Sometimes this makes headlines, such as when CEOs conduct activities without informing or getting permission from their directors, such as:

  1. Backdating stock options
  2. Holding merger and acquisition talks
  3. Trying to solve problems independently that need to be vetted

“‘Many times it’s the thing not said, or overly optimistic positioning that gets CEOs in trouble’…as leaders, they want to take charge and inspire confidence, even when things are turning sour. But that instinct can lead them to be less than forthcoming about problems—which can snowball into severe tensions with directors.”

CEOs who do not keep their board up-to-date do so at their own peril—“In 2006, 31.9% of CEOs who stepped down world-wide did so due to conflicts with the board…the forced departures were ‘nearly always because of transparency issues…[this leads to a] slow deterioration of trust, so the termination is generally packaged as a ‘loss of confidence.’”

Things have definitely changed in the relationship between boards and CEOs─ “‘There used to be a bright, clear line: We, the management made the decision and they, the board, reviewed and approved those decisions”…that bright, clear line has gotten really fuzzy now.”

Why does the CEO resist this transparency with the board?

“It’s the CEO’s job to ‘put a good face on things to mobilize and drive the changes that any company needs going forward…this requires inspiring people and giving them confidence that if you only make this last push you will get there.” CEO’s don’t want to admit that things are not progressing as expected. They don’t want to concede that they don’t have all the answers.

What’s the lesson here for User-centric EA?

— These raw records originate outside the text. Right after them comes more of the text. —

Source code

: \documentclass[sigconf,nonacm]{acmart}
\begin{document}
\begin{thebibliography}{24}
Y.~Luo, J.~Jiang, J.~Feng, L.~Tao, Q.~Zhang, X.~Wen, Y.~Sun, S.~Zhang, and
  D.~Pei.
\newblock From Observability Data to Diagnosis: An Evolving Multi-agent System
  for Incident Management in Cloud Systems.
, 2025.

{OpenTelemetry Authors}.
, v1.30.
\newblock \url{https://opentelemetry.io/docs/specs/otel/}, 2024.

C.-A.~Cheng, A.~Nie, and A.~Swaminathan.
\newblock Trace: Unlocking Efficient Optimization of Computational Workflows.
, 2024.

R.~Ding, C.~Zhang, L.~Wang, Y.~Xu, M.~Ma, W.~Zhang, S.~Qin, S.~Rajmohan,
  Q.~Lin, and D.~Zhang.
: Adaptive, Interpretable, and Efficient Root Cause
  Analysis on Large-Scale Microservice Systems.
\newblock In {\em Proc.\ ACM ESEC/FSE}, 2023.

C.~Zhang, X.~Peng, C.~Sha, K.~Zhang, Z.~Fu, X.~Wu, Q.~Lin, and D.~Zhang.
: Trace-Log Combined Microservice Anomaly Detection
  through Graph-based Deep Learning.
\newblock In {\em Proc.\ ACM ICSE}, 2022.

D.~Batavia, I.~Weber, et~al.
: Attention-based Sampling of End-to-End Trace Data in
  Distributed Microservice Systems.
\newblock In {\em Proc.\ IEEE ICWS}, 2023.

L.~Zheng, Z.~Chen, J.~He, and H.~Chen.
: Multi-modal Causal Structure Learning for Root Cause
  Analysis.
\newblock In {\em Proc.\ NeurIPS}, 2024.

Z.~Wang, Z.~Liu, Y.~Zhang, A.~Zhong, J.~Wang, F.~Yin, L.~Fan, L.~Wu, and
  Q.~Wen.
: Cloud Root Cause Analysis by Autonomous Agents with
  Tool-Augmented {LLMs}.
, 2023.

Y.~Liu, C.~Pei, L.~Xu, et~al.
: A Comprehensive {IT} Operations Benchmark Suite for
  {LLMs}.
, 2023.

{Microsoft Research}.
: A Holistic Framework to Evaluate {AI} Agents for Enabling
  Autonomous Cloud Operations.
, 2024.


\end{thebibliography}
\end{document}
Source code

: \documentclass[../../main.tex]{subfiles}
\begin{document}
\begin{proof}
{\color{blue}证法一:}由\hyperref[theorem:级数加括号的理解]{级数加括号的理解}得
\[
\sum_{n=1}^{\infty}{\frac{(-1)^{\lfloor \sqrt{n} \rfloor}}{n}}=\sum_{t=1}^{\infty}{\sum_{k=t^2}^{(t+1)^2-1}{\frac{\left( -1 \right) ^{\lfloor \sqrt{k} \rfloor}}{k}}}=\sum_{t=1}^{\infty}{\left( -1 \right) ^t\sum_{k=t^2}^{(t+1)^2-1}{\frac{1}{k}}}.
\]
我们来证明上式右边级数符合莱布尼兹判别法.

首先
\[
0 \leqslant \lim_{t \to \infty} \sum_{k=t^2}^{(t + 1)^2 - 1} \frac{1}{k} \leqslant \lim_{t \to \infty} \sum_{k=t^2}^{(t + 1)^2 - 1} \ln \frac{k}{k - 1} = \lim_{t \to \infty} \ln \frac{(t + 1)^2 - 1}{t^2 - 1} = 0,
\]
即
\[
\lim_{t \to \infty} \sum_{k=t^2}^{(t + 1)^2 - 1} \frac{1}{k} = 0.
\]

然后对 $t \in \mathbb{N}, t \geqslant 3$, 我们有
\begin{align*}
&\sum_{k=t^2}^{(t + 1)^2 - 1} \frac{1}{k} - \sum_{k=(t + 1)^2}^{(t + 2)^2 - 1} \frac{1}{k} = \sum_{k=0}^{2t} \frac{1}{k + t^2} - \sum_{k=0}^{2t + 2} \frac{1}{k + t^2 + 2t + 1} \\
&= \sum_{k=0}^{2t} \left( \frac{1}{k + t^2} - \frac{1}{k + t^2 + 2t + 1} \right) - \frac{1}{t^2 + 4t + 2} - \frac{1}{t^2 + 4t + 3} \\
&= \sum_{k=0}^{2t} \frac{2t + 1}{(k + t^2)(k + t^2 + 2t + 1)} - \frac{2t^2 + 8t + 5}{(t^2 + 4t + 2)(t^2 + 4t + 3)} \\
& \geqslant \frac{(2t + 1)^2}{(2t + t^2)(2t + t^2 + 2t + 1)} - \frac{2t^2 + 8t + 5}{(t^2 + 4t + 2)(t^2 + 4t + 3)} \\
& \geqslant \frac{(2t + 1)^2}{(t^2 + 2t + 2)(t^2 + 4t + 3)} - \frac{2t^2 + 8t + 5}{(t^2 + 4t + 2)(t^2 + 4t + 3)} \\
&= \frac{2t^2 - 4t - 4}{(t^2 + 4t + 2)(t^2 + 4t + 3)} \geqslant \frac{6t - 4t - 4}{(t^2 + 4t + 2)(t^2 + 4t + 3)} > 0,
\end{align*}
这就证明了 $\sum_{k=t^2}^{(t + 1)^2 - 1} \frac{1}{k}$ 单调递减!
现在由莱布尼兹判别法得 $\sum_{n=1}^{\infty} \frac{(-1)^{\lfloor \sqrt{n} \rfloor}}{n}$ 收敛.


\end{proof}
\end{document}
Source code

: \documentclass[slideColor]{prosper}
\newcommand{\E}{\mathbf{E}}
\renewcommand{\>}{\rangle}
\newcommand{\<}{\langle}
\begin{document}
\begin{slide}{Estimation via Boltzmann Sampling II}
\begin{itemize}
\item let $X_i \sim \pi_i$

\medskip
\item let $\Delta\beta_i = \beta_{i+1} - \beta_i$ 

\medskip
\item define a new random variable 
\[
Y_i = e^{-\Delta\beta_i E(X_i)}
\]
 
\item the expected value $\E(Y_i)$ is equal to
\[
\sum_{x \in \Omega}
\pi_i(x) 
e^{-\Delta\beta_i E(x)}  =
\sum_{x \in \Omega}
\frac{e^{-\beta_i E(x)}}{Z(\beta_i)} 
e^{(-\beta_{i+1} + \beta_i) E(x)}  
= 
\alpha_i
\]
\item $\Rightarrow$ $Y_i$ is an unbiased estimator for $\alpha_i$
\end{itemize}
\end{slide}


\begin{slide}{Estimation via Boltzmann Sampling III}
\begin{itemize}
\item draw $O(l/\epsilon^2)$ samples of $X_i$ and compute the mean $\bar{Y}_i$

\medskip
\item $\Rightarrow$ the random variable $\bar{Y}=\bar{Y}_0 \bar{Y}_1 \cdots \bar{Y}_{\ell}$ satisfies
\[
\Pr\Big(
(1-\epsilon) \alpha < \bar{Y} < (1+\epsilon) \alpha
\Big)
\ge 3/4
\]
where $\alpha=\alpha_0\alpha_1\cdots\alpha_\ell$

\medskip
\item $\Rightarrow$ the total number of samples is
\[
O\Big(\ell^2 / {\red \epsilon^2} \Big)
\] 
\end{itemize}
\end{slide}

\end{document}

We can’t think that we have all the answers. Collaboration, vetting, and information transparency is critical to enabling better decision-making. Whether information transparency is coming from EA to business and technical information stakeholders or from the CEO to his board of directors, information transparency inspires trust and “breeds self-correcting behavior” (as the U.S. Coast Guard Commandant often reminds us). Hiding problems, being overly optimistic or self-reliant, or working in stealth are not the cornerstones for good enterprise governance. Rather, openness and frankness about program, projects, products, and plans (EA or otherwise) enables good governance. Hearing opposing points of views leads to better decision-making. Even if it is sometimes painful to hear or slows down the process some; a little enterprise introspection goes a long way to improving the end result.